The sixth EA Sports Big game was unveiled yesterday, and it follows in the same outrageous and over-the-top vein as the likes of SSX Tricky, Freekstyle, and NBA Street. The game is called Shox, and it's basically an extremely visceral and visually impressive rally racing game, and it's currently in development at Electronic Arts UK. The game uses an enhanced version of the F1 2002 engine, of all things, and is being made for the PlayStation 2 and GameCube, though only the former version was available for play at EA's recent press event.
Like all of EA Sports Big games, Shox looks very good. The cars in the game are all modeled with a high number of polygons and feature subtle but noticeable environment-mapped paint jobs that reflect your surroundings realistically. As you plow through the dirt and mud courses of the game, the cars will get dirtier. In the first-person perspective, flying dirt from cars in front of you will speckle your windshield and interfere with your vision, though never to the point of frustration. The tracks--21 in all--look very detailed as well and always have some sort of frantic activity going on while you race. Fireworks, explosions, flashing billboards, and other reactive environments are the norm no matter what course you're driving.

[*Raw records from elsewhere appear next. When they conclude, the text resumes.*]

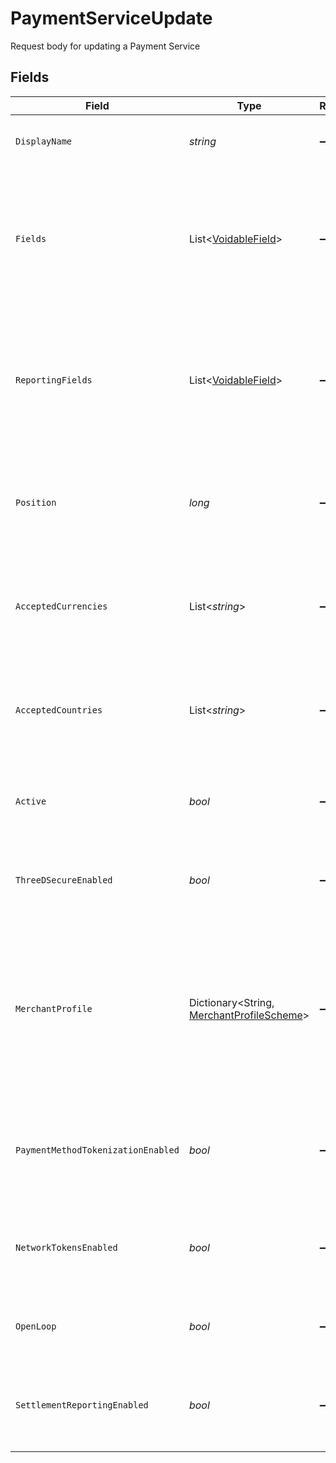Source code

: # PaymentServiceUpdate

Request body for updating a Payment Service


## Fields

| Field                                                                                                                                         | Type                                                                                                                                          | Required                                                                                                                                      | Description                                                                                                                                   | Example                                                                                                                                       |
| --------------------------------------------------------------------------------------------------------------------------------------------- | --------------------------------------------------------------------------------------------------------------------------------------------- | --------------------------------------------------------------------------------------------------------------------------------------------- | --------------------------------------------------------------------------------------------------------------------------------------------- | --------------------------------------------------------------------------------------------------------------------------------------------- |
| `DisplayName`                                                                                                                                 | *string*                                                                                                                                      | :heavy_minus_sign:                                                                                                                            | The display name for the payment service.                                                                                                     | Stripe                                                                                                                                        |
| `Fields`                                                                                                                                      | List<[VoidableField](../../Models/Components/VoidableField.md)>                                                                               | :heavy_minus_sign:                                                                                                                            | The non-secret credential fields that have been configured for this payment service. Any secret fields are omitted.                           |                                                                                                                                               |
| `ReportingFields`                                                                                                                             | List<[VoidableField](../../Models/Components/VoidableField.md)>                                                                               | :heavy_minus_sign:                                                                                                                            | The non-secret reporting fields that have been configured for this payment service. Any secret fields are omitted.                            |                                                                                                                                               |
| `Position`                                                                                                                                    | *long*                                                                                                                                        | :heavy_minus_sign:                                                                                                                            | Deprecated field used to define the order in which to process payment services                                                                | 1                                                                                                                                             |
| `AcceptedCurrencies`                                                                                                                          | List<*string*>                                                                                                                                | :heavy_minus_sign:                                                                                                                            | A list of currencies for which this service is enabled, in ISO 4217 three-letter code format.                                                 | [<br/>"USD",<br/>"EUR",<br/>"GBP"<br/>]                                                                                                       |
| `AcceptedCountries`                                                                                                                           | List<*string*>                                                                                                                                | :heavy_minus_sign:                                                                                                                            | A list of countries for which this service is enabled, in ISO two-letter code format.                                                         | [<br/>"US",<br/>"DE",<br/>"GB"<br/>]                                                                                                          |
| `Active`                                                                                                                                      | *bool*                                                                                                                                        | :heavy_minus_sign:                                                                                                                            | Defines if this payment service is currently active.                                                                                          | true                                                                                                                                          |
| `ThreeDSecureEnabled`                                                                                                                         | *bool*                                                                                                                                        | :heavy_minus_sign:                                                                                                                            | Defines if this payment service has 3DS enabled.                                                                                              | true                                                                                                                                          |
| `MerchantProfile`                                                                                                                             | Dictionary<String, [MerchantProfileScheme](../../Models/Components/MerchantProfileScheme.md)>                                                 | :heavy_minus_sign:                                                                                                                            | An object containing a key for each supported card schemes, and for each key an object with the 3DS profile for this service for that scheme. |                                                                                                                                               |
| `PaymentMethodTokenizationEnabled`                                                                                                            | *bool*                                                                                                                                        | :heavy_minus_sign:                                                                                                                            | Defines if this payment service support payment method tokenization.                                                                          | true                                                                                                                                          |
| `NetworkTokensEnabled`                                                                                                                        | *bool*                                                                                                                                        | :heavy_minus_sign:                                                                                                                            | Defines if this payment service supports network tokens.                                                                                      | true                                                                                                                                          |
| `OpenLoop`                                                                                                                                    | *bool*                                                                                                                                        | :heavy_minus_sign:                                                                                                                            | Defines if this payment service is open loop.                                                                                                 | true                                                                                                                                          |
| `SettlementReportingEnabled`                                                                                                                  | *bool*                                                                                                                                        | :heavy_minus_sign:                                                                                                                            | Defines if this payment service has settlement reporting enabled.                                                                             | true                                                                                                                                          |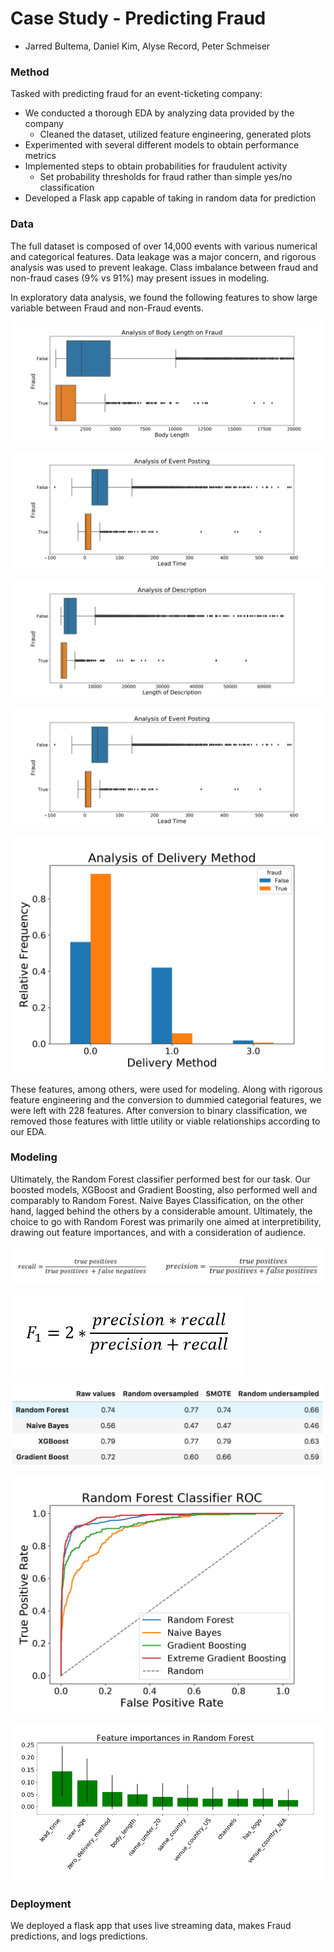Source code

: # Case Study - Predicting Fraud  
- Jarred Bultema, Daniel Kim, Alyse Record, Peter Schmeiser  

### Method  
Tasked with predicting fraud for an event-ticketing company:    
- We conducted a thorough EDA by analyzing data provided by the company  
  - Cleaned the dataset, utilized feature engineering, generated plots  
- Experimented with several different models to obtain performance metrics
- Implemented steps to obtain probabilities for fraudulent activity 
  - Set probability thresholds for fraud rather than simple yes/no classification  
- Developed a Flask app capable of taking in random data for prediction

### Data
The full dataset is composed of over 14,000 events with various numerical and categorical features. Data leakage was a major concern, and rigorous analysis was used to prevent leakage. Class imbalance between fraud and non-fraud cases (9% vs 91%) may present issues in modeling.

In exploratory data analysis, we found the following features to show large variable between Fraud and non-Fraud events.

![Analysis of Body Length on Fraud](img/Analysis_of_Body_Length_on_Fraud_boxplot.jpg)  

![img](img/Analysis_of_Event_Posting_boxplot.jpg)

![img](img/Analysis_of_Description_boxplot.jpg)

![img](img/Analysis_of_Event_Posting_boxplot.jpg)

![Analysis of Body Length on Fraud](img/Analysis_of_delivery_method_box.jpg)

These features, among others, were used for modeling. Along with rigorous feature engineering and the conversion to dummied categorial features, we were left with 228 features. After conversion to binary classification, we removed those features with little utility or viable relationships according to our EDA.


### Modeling   
Ultimately, the Random Forest classifier performed best for our task. Our boosted models, XGBoost and Gradient Boosting, also performed well and comparably to Random Forest. Naive Bayes Classification, on the other hand, lagged behind the others by a considerable amount. Ultimately, the choice to go with Random Forest was primarily one aimed at interpretibility, drawing out feature importances, and with a consideration of audience.

![Model Comparison](img/recall_prec.png)

![Model Comparison](img/F1.png)

![img](img/model_comparison.png)

![Model Comparison](img/model_comparison_roc_plot.jpg)

![img](img/feature_importance_Random_Forest_1.png)

### Deployment
We deployed a flask app that uses live streaming data, makes Fraud predictions, and logs predictions.


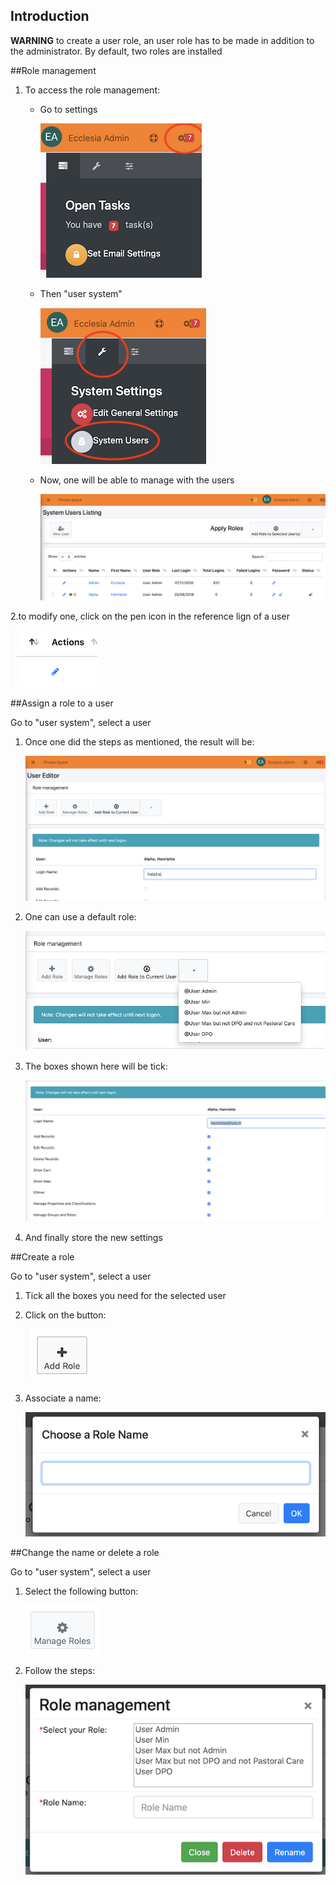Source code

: ## Introduction

**WARNING** to create a user role, an user role has to be made in addition to the administrator.
	By default, two roles are installed

##Role management

1. To access the role management:
	* Go to settings

		![Screenshot](../../img/users/users1.png)

	* Then "user system"

		![Screenshot](../../img/users/users2.png)

	* Now, one will be able to manage with the users

		![Screenshot](../../img/users/users3.png)

2.to modify one, click on the pen icon in the reference lign of a user

![Screenshot](../../img/users/users4.png)

##Assign a role to a user

Go to "user system", select a user

1. Once one did the steps as mentioned, the result will be:

	![Screenshot](../../img/users/users7.png)

2. One can use a default role:

	![Screenshot](../../img/users/users8.png)

3. The boxes shown here will be tick:

	![Screenshot](../../img/users/users9.png)

4. And finally store the new settings

##Create a role

Go to "user system", select a user

1. Tick all the boxes you need for the selected user

2. Click on the button:

	![Screenshot](../../img/users/users10.png)

3. Associate a name:

	![Screenshot](../../img/users/users11.png)

##Change the name or delete a role

Go to "user system", select a user

1. Select the following button:

	![Screenshot](../../img/users/users12.png)

2. Follow the steps:

	![Screenshot](../../img/users/users13.png)



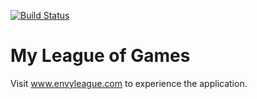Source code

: [![Build Status](https://travis-ci.org/vtapadia/envyleague.svg?branch=master)](https://travis-ci.org/vtapadia/envyleague)


My League of Games 
==================

Visit www.envyleague.com to experience the application.
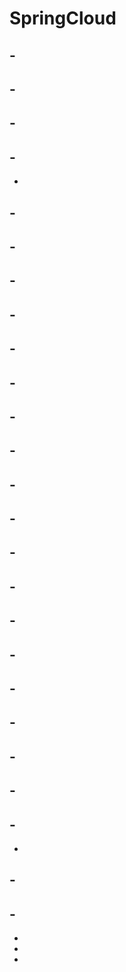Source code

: # SpringCloud

## -

## -

## -

## -

-

## -

## -

## -

## -

## -

## -

## -

## -

## -

## -

## -

## -

## -

## -

## -

## -

## -

## -

## -

-

## -

## -
-
-
- 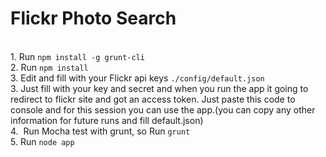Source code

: ﻿# Flickr Photo Search
﻿
﻿<br>
﻿1. Run <code>npm install -g grunt-cli</code><br>
﻿2. Run <code>npm install</code><br>
﻿3. Edit and fill with your Flickr api keys <code>./config/default.json </code><br>
﻿3. Just fill with your key and secret and when you run the app it going to redirect to flickr site and got an access token. Just paste this code to console and for this session you can use the app.(you can copy any other information for future runs and fill default.json)<br>
﻿4. 
﻿ Run Mocha test with grunt, so Run <code>grunt</code><br>
﻿5. Run <code>node app</code><br>
﻿
﻿
﻿
﻿

﻿
﻿


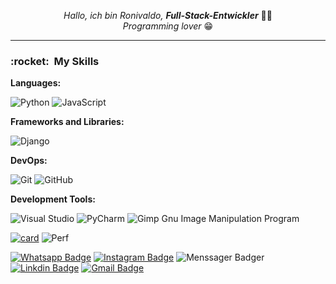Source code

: <p align="center">
  <i>Hallo, ich bin Ronivaldo, <strong>Full-Stack-Entwickler</strong></i>  👋👨
  <br/>
  <i>Programming lover</i>  😁
</p>

____


<p align="left">
  <h3> :rocket: &nbsp;My Skills </h3>
  
  **Languages:**
  
  
  ![Python](https://img.shields.io/badge/python-3670A0?style=for-the-badge&logo=python&logoColor=ffdd54)
  ![JavaScript](https://img.shields.io/badge/javascript-FFF?style=for-the-badge&logo=javascript&logoColor=%23F7DF1E)
  
  **Frameworks and Libraries:**
  
  ![Django](https://img.shields.io/badge/Django-092E20?style=for-the-badge&logo=django&logoColor=green)
  
  
  **DevOps:**

  ![Git](https://img.shields.io/badge/git-%23F05033.svg?style=for-the-badge&logo=git&logoColor=white)
  ![GitHub](https://img.shields.io/badge/github-%23121011.svg?style=for-the-badge&logo=github&logoColor=white)
  
  **Development Tools:**
  
  ![Visual Studio](https://img.shields.io/badge/Visual%20Studio-5C2D91.svg?style=for-the-badge&logo=visual-studio&logoColor=white)
  ![PyCharm](https://img.shields.io/badge/pycharm-143?style=for-the-badge&logo=pycharm&logoColor=black&color=black&labelColor=green)
  ![Gimp Gnu Image Manipulation Program](https://img.shields.io/badge/Gimp-657D8B?style=for-the-badge&logo=gimp&logoColor=FFFFFF)
</p>


[![card](https://github-readme-streak-stats.herokuapp.com/?user=Cailtom)](https://github.com/Ronidandrade/)
![Perf](https://github-readme-stats.vercel.app/api/top-langs/?username=Ronidandrade)


[![Whatsapp Badge](https://img.shields.io/badge/-WhatsApp-333333?style=flat&logo=whatsapp&logoColor=white)](https://wa.me/5521998412932?text=%20)
[![Instagram Badge](https://img.shields.io/badge/-Instagram-333333?style=flat&logo=Instagram&logoColor=white)](https://www.instagram.com/andrade.dev)
![Menssager Badger](https://img.shields.io/badge/Messenger-333333?style=flat&logo=messenger&logoColor=white)
[![Linkdin Badge](https://img.shields.io/badge/-Linkedln-333333?style=flat&logo=linkedin&logoColor=white)](https://www.linkedin.com/in/ronivaldoandrade/)
[![Gmail Badge](https://img.shields.io/badge/Gmail-333333?style=flat&logo=gmail&logoColor=white)](mailto:ronidomingues@poli.ufrj.br)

Shox has three distinct track environments--desert, tundra, and jungle--and each affects your car's performance in a different manner. Obviously, the snowy tracks of the tundra courses make for slippery racing, while the soggy jungle areas will slow you down somewhat. One of the key gameplay mechanics of Shox is called the "shox zone." Each track in the game has three of these shox zones, which are denoted by bright orange letters that indicate where these zones start and end. You're timed on each of these legs during the actual race, and you're given a bronze, silver, or gold rating, depending on how fast you completed each of the three shox zones. If you earn a gold rating on all three of any track's shox zones during any given race, you'll unlock a new course.
Included in the game will be 24 licensed cars from manufacturers like Mini, Porsche, Audi, and Lancia, and each will have its own handling characteristics. While some of these cars are recognizable from other rally racing games, most of the cars in Shox are fairly unique. For example, one of the playable vehicles is the forthcoming Porsche Cayenne, which, when released, will be the world's fastest SUV. The Cayenne will be so fast, in fact, that it will be able to keep up with its 996 Turbo sibling in a 0-60 sprint. Getting these exotic cars won't be as straightforward as in some other racing games, however. You can buy cars with points that you earn for doing well in the races, but you can also get access to the game's more coveted wheels by gambling. You basically put up your points as collateral, and the other opponents do the same. If you win, you'll win all of the points in the pool. If you lose, you lose big time and will be forced to continue your racing career without any points.
Even though it was only recently announced, Shox has been in development for quite some time. In fact, the game is scheduled for release on the PlayStation 2 in October, with the GameCube version to follow a few weeks later. Both games are supposed to be identical in terms of features and visuals. We'll have more on this exciting game in the coming weeks.